Segment Open

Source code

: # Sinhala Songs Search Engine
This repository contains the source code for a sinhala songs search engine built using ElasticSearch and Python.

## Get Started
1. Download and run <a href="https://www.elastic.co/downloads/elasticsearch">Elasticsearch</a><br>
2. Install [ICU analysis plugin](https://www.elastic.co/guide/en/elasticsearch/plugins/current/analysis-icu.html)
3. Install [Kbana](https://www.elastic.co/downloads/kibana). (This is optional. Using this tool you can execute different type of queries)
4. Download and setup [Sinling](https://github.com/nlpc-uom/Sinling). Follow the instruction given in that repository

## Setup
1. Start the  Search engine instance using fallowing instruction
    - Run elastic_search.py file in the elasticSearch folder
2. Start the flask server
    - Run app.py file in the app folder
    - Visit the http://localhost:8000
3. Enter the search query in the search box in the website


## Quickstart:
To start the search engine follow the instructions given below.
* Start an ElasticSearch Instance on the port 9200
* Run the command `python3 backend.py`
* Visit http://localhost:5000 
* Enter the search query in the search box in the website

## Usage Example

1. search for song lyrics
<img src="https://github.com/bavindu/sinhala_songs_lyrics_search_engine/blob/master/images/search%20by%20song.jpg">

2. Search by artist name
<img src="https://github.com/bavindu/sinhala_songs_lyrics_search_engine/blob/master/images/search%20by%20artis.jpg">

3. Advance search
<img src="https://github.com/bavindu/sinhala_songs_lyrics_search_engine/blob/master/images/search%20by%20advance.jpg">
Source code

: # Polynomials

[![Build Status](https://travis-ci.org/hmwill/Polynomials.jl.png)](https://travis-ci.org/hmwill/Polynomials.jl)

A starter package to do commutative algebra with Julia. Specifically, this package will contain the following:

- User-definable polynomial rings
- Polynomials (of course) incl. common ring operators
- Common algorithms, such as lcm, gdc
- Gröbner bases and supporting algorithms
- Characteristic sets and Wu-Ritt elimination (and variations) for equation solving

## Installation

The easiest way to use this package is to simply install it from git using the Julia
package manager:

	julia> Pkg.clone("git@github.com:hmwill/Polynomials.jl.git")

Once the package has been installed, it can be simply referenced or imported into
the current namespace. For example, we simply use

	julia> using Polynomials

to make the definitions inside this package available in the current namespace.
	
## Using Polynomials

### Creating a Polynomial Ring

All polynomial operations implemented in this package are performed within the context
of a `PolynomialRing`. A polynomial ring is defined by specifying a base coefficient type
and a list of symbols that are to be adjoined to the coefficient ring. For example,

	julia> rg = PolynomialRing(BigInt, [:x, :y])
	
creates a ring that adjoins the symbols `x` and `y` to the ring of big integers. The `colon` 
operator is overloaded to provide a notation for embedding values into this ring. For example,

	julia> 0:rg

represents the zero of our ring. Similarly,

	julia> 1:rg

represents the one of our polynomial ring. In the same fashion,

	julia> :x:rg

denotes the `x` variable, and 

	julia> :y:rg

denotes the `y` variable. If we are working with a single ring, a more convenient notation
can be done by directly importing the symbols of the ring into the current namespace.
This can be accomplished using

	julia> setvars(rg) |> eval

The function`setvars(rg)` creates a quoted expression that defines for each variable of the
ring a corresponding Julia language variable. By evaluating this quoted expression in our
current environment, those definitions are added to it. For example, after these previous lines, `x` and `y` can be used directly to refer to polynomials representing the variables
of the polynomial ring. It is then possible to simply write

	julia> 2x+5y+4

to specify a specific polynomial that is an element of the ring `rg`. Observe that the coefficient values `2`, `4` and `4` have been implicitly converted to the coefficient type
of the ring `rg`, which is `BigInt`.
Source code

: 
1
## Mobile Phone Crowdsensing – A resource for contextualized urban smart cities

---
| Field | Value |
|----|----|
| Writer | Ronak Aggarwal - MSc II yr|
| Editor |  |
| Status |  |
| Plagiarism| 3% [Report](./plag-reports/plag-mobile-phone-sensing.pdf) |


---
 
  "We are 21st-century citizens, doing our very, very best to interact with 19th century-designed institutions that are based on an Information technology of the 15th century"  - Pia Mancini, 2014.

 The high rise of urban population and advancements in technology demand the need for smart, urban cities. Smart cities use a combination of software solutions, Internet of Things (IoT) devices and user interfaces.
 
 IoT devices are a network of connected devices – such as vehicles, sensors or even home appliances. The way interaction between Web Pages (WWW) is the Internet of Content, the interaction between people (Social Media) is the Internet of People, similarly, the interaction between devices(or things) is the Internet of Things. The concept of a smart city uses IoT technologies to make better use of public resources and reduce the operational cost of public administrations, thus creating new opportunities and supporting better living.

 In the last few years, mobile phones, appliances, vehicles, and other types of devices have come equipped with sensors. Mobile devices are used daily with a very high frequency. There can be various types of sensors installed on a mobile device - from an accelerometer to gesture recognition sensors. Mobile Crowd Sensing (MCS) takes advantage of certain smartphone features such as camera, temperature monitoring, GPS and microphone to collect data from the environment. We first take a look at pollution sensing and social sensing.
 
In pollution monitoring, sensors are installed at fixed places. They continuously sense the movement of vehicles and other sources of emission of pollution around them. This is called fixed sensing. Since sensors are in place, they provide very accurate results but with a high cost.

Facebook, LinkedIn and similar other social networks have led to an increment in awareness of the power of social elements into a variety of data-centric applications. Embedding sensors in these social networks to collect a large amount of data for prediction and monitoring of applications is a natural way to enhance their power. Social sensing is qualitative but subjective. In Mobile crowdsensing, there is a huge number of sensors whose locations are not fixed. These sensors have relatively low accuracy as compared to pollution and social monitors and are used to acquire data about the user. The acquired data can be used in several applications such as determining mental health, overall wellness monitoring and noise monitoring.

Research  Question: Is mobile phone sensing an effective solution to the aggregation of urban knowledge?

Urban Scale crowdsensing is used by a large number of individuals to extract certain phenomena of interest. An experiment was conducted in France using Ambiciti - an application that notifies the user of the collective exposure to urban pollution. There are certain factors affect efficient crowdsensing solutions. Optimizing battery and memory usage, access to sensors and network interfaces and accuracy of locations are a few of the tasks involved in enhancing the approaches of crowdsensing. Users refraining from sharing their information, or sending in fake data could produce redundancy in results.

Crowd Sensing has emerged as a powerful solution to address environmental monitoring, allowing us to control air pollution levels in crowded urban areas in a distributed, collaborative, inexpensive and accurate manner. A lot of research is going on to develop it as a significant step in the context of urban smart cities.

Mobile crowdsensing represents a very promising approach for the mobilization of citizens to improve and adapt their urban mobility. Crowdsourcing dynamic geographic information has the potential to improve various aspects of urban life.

Segment Closed

■ PROBLEM DETAILS ■
Above are some lines. Repeat exactly, and only, those from the line that has "- Common algorithms, such as lcm, gdc" through the line that has "creates a ring".

■ PROBLEM SOLUTION ■
- Common algorithms, such as lcm, gdc
- Gröbner bases and supporting algorithms
- Characteristic sets and Wu-Ritt elimination (and variations) for equation solving

## Installation

The easiest way to use this package is to simply install it from git using the Julia
package manager:

	julia> Pkg.clone("git@github.com:hmwill/Polynomials.jl.git")

Once the package has been installed, it can be simply referenced or imported into
the current namespace. For example, we simply use

	julia> using Polynomials

to make the definitions inside this package available in the current namespace.
	
## Using Polynomials

### Creating a Polynomial Ring

All polynomial operations implemented in this package are performed within the context
of a `PolynomialRing`. A polynomial ring is defined by specifying a base coefficient type
and a list of symbols that are to be adjoined to the coefficient ring. For example,

	julia> rg = PolynomialRing(BigInt, [:x, :y])
	
creates a ring that adjoins the symbols `x` and `y` to the ring of big integers. The `colon` 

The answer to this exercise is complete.